### About this exercise
All of the entries below should be copied exactly as they appear.

### Records for processing
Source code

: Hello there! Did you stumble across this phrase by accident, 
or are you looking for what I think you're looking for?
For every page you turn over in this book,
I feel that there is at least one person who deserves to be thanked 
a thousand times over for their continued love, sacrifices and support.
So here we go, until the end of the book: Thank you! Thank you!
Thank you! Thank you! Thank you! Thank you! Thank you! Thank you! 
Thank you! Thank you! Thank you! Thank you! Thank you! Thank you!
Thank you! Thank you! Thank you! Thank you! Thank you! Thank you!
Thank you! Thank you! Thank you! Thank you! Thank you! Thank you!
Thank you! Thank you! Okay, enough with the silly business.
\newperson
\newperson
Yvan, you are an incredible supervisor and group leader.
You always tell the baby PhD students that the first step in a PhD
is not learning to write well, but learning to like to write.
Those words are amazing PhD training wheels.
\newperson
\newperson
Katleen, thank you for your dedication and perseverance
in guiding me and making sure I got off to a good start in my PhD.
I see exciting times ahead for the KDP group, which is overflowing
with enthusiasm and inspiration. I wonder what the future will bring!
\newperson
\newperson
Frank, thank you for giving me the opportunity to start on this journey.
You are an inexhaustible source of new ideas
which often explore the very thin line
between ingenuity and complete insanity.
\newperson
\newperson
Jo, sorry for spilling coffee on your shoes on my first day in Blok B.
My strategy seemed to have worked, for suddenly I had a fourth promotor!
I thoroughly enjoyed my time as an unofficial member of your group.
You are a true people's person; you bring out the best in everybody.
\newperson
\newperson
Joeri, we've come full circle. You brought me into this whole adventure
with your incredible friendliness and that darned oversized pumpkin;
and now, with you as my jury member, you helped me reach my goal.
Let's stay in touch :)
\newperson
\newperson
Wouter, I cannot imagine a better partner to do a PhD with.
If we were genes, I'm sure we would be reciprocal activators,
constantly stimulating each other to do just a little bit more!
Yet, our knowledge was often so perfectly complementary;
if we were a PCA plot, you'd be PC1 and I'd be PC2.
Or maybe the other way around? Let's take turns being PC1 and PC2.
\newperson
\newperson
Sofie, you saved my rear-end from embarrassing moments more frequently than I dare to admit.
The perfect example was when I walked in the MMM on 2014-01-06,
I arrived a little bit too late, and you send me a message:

### Task answer
Source code

: Hello there! Did you stumble across this phrase by accident, 
or are you looking for what I think you're looking for?
For every page you turn over in this book,
I feel that there is at least one person who deserves to be thanked 
a thousand times over for their continued love, sacrifices and support.
So here we go, until the end of the book: Thank you! Thank you!
Thank you! Thank you! Thank you! Thank you! Thank you! Thank you! 
Thank you! Thank you! Thank you! Thank you! Thank you! Thank you!
Thank you! Thank you! Thank you! Thank you! Thank you! Thank you!
Thank you! Thank you! Thank you! Thank you! Thank you! Thank you!
Thank you! Thank you! Okay, enough with the silly business.
\newperson
\newperson
Yvan, you are an incredible supervisor and group leader.
You always tell the baby PhD students that the first step in a PhD
is not learning to write well, but learning to like to write.
Those words are amazing PhD training wheels.
\newperson
\newperson
Katleen, thank you for your dedication and perseverance
in guiding me and making sure I got off to a good start in my PhD.
I see exciting times ahead for the KDP group, which is overflowing
with enthusiasm and inspiration. I wonder what the future will bring!
\newperson
\newperson
Frank, thank you for giving me the opportunity to start on this journey.
You are an inexhaustible source of new ideas
which often explore the very thin line
between ingenuity and complete insanity.
\newperson
\newperson
Jo, sorry for spilling coffee on your shoes on my first day in Blok B.
My strategy seemed to have worked, for suddenly I had a fourth promotor!
I thoroughly enjoyed my time as an unofficial member of your group.
You are a true people's person; you bring out the best in everybody.
\newperson
\newperson
Joeri, we've come full circle. You brought me into this whole adventure
with your incredible friendliness and that darned oversized pumpkin;
and now, with you as my jury member, you helped me reach my goal.
Let's stay in touch :)
\newperson
\newperson
Wouter, I cannot imagine a better partner to do a PhD with.
If we were genes, I'm sure we would be reciprocal activators,
constantly stimulating each other to do just a little bit more!
Yet, our knowledge was often so perfectly complementary;
if we were a PCA plot, you'd be PC1 and I'd be PC2.
Or maybe the other way around? Let's take turns being PC1 and PC2.
\newperson
\newperson
Sofie, you saved my rear-end from embarrassing moments more frequently than I dare to admit.
The perfect example was when I walked in the MMM on 2014-01-06,
I arrived a little bit too late, and you send me a message:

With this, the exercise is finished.